-- Work task --
In the listing below, how many lines contain the string "increase"? Reply with the number alone.

= = = = = = =

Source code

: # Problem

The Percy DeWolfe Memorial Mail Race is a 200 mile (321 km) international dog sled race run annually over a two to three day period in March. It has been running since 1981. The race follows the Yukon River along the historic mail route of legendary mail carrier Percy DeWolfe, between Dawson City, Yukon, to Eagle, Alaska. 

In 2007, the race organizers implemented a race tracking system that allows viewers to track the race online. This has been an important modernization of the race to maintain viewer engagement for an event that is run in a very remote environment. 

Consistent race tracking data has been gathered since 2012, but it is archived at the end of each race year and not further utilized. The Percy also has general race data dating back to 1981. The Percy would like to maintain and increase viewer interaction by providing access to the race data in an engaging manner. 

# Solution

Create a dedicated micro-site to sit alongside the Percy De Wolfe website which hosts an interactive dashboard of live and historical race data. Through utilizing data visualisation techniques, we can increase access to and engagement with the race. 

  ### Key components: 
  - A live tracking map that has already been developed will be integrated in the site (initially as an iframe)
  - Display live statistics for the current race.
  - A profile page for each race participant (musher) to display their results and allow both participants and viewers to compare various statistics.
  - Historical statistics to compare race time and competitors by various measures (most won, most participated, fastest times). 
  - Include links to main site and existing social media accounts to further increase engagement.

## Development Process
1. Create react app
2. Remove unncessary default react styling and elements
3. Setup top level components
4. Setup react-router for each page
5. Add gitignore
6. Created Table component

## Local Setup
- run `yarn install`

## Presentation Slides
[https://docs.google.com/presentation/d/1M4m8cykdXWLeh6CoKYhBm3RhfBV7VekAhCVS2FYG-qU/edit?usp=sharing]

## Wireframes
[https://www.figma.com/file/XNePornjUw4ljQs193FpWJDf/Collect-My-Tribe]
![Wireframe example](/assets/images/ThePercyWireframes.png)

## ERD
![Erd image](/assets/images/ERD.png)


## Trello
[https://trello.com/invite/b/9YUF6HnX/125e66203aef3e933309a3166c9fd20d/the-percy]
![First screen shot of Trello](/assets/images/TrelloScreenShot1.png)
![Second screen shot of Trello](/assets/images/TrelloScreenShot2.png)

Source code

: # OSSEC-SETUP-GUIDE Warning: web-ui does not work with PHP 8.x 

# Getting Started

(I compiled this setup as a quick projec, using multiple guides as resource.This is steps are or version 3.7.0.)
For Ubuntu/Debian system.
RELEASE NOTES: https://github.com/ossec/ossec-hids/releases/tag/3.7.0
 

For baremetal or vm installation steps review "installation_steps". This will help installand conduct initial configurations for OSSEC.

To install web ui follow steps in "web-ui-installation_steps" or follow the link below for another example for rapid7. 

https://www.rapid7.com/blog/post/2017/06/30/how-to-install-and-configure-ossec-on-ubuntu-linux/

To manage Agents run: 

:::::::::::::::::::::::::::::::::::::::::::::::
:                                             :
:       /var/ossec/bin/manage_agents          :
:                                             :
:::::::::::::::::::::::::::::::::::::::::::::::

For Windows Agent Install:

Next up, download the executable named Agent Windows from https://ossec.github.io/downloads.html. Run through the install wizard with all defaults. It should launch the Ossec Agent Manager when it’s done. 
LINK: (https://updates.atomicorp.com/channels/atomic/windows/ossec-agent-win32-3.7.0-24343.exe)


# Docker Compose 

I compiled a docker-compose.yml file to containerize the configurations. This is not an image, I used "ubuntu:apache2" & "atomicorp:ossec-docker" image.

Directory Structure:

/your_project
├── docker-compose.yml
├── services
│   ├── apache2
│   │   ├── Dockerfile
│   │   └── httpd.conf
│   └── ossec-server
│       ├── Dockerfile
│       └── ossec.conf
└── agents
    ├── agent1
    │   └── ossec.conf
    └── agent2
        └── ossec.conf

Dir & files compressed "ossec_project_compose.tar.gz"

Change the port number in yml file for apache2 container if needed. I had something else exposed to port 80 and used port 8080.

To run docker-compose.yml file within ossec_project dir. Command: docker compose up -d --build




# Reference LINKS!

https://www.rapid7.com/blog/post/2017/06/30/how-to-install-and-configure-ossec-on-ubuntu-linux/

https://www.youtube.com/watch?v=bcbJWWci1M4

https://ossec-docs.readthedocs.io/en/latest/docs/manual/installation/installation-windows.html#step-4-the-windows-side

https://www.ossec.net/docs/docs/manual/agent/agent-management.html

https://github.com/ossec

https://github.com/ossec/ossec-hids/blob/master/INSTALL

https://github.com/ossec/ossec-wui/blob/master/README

= = = = = = =

-- Result for this exercise --
3